Friday 5 March 2010

Back in the hammock, again.

Woke this morning feeling 100%. Energised and pain free. Yay.

Had a good day yesterday (thursday), went to the local museum and managed to understand a fair bit of what the guide was saying. I also attended another one of Mikes` english classes, and it was fun.

Then Mike and I went out for a drink and ended up talking until well past 11... given more time think we could have:

enabled a peaceful world.
ended fundamentalism.
designed & implemented a social enscription program.
figured out a way for "late night sex with sue" to go global.

I love it when a really good conversation gets going! No topic off limits!
What a great young man. Going places. Mark my words.

Today was my return to Tarapoto. I have been worried about landslides on the roads with all the recent rain, so pack up and go I did. Sure enough, the road between Moyabamba and Tarapoto experienced a landslide today and is closed. Luckily it happened at a point where a detour route was possible, and I am now sitting in Tarapoto, sweltering. Ah the tropics.

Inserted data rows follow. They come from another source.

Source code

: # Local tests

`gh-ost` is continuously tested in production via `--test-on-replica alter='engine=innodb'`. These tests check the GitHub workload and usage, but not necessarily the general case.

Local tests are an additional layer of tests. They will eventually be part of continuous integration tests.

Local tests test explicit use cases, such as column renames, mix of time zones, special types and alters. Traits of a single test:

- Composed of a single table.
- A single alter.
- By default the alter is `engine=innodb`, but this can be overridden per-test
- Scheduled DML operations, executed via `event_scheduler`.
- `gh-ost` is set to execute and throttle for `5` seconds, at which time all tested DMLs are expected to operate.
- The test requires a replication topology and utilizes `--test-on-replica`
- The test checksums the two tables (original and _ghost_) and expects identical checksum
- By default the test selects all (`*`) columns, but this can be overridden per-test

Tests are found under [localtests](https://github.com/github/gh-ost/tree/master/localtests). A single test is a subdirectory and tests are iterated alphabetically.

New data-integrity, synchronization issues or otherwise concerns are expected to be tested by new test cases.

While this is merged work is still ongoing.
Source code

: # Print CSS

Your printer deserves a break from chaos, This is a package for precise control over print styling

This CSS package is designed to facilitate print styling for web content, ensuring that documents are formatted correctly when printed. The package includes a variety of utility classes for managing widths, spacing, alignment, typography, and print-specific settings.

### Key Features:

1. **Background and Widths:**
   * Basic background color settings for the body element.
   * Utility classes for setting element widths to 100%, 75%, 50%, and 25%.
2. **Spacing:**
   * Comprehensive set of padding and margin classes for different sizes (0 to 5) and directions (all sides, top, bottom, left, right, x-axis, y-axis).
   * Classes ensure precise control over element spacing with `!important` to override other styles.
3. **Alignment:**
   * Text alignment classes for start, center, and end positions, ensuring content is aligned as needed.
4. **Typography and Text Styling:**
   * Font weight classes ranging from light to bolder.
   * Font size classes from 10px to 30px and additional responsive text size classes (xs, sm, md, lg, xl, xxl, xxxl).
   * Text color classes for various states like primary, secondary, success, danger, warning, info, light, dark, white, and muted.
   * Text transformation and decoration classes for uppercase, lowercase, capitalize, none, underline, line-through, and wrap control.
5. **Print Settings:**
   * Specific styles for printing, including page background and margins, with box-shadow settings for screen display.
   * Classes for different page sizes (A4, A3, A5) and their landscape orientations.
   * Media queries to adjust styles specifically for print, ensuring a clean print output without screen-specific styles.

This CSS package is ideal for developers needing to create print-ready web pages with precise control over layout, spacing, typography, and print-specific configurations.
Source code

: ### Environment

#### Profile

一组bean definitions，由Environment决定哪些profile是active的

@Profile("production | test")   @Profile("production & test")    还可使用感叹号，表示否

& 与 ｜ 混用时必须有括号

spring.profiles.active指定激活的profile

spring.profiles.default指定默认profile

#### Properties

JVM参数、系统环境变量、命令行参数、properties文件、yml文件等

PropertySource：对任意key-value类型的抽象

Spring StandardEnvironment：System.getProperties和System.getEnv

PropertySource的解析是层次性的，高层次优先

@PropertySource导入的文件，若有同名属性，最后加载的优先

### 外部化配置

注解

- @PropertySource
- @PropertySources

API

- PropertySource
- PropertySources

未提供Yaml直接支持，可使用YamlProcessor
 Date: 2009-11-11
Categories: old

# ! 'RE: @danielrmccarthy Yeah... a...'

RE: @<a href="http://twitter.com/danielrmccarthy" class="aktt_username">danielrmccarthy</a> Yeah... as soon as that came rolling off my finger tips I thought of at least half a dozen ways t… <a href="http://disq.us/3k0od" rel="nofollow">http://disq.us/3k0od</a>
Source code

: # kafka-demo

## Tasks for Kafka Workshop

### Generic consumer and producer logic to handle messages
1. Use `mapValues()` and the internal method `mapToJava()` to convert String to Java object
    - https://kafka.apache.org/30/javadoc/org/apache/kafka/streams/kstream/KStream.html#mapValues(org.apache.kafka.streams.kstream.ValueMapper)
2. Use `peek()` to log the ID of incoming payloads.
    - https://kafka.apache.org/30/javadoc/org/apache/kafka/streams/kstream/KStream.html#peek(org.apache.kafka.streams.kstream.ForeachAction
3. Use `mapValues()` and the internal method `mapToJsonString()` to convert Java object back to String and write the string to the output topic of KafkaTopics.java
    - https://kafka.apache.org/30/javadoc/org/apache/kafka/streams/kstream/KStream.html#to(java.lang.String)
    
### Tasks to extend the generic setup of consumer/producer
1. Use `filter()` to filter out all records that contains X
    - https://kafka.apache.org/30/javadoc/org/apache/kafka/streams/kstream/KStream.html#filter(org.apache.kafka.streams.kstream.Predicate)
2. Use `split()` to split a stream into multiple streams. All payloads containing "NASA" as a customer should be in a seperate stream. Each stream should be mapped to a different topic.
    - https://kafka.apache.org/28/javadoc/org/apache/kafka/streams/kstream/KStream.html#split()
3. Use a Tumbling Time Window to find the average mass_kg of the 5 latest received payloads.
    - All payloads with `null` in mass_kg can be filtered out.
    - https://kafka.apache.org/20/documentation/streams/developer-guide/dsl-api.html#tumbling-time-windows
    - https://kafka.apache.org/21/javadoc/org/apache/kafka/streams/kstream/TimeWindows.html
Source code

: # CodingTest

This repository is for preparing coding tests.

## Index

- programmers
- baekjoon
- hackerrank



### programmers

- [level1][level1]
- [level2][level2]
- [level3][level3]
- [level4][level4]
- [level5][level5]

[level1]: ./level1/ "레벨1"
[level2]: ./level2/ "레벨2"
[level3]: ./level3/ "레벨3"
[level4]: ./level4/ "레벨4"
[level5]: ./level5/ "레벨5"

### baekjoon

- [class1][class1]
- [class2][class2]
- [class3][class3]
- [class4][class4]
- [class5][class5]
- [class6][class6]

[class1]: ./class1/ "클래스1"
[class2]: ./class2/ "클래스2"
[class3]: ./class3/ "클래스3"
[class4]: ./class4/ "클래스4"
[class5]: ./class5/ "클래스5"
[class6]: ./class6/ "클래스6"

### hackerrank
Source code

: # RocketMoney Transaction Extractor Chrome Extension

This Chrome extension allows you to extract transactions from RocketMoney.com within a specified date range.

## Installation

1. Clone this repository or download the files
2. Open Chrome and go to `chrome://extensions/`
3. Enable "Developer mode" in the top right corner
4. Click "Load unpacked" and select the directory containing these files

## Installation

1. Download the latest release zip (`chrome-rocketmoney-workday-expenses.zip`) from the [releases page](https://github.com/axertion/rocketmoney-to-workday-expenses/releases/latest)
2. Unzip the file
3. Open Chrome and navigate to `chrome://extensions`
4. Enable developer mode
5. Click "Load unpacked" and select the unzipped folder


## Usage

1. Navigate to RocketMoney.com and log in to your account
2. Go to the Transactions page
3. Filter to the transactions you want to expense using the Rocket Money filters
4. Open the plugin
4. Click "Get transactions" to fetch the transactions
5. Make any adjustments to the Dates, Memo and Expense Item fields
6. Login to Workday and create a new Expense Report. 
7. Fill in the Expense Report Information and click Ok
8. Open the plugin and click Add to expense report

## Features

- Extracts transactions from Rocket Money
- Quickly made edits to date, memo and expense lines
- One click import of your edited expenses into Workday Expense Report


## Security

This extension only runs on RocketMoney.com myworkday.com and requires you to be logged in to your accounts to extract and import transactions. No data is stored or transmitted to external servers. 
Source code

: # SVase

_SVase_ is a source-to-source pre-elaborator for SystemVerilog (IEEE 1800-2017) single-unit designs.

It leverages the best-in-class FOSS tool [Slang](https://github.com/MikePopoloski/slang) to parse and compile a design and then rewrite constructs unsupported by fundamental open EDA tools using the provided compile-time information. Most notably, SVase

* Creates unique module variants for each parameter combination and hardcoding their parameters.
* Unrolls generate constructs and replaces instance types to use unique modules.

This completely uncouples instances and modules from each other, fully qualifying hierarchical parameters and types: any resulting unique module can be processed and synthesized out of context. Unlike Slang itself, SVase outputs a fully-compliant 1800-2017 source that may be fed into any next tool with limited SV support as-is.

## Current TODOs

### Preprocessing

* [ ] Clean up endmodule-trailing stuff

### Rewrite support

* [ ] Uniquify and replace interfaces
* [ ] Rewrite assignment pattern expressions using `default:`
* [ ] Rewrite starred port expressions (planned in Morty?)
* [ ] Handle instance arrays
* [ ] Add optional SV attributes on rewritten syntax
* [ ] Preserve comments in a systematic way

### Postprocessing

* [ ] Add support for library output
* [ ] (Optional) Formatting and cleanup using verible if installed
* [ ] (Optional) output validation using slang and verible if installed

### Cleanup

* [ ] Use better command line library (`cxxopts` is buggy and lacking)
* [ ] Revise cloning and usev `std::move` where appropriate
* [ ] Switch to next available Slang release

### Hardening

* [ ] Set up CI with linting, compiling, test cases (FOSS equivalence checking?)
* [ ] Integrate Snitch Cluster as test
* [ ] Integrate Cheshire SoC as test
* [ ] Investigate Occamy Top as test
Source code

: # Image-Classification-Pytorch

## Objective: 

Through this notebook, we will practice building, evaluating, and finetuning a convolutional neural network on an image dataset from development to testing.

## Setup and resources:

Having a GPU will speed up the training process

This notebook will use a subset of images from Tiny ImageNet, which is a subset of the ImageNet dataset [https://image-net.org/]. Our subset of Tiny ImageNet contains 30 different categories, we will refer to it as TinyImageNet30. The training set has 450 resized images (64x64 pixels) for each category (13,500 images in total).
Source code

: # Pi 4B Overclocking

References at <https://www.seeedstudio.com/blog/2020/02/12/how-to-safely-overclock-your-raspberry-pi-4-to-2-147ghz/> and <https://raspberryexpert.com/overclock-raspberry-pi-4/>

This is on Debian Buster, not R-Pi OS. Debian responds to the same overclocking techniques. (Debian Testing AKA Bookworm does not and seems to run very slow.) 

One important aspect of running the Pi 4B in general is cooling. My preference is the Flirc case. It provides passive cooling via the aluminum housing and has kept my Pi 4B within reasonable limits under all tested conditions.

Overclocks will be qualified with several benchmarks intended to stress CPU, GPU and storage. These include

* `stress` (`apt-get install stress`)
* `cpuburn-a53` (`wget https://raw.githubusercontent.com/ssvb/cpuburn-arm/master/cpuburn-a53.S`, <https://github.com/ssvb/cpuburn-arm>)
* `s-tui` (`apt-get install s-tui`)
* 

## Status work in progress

After breakfast I collected my things and headed down the street, and was treated to good byes, good wishes, handshakes and cheek buses by all the Guides standing outside their agencies looking for customers. These guides all attend the evening class taught by Mike. Friendly, friendly people.

The frustrations of traveling by collectivo today were few and far between, only one station had me waiting, the rest actually called ahead and held cars for me. Beautiful trip, back to and over mountains covered in Jungle vegetation. I made good time, but 7 hours sitting in a car and my backside was begging for relief. It was good to finally get to the Hostal.

Our driver for most of the trip, lets call him Walter the wheeler-dealer, must have thought it was great fun to speed around the hairpin curves and have his back seat passengers thrown upon one another. Didn`t take long for the little boy next to me to start getting car sick. I stilled the queezies with a couple of gravol, which had me nodding off during most of the trip. The many road crews, with their stop signs were a welcome sight. Also welcome was the pretty woman in the front passenger seat, because once she started talking the driver slowed down to answer her questions and chat.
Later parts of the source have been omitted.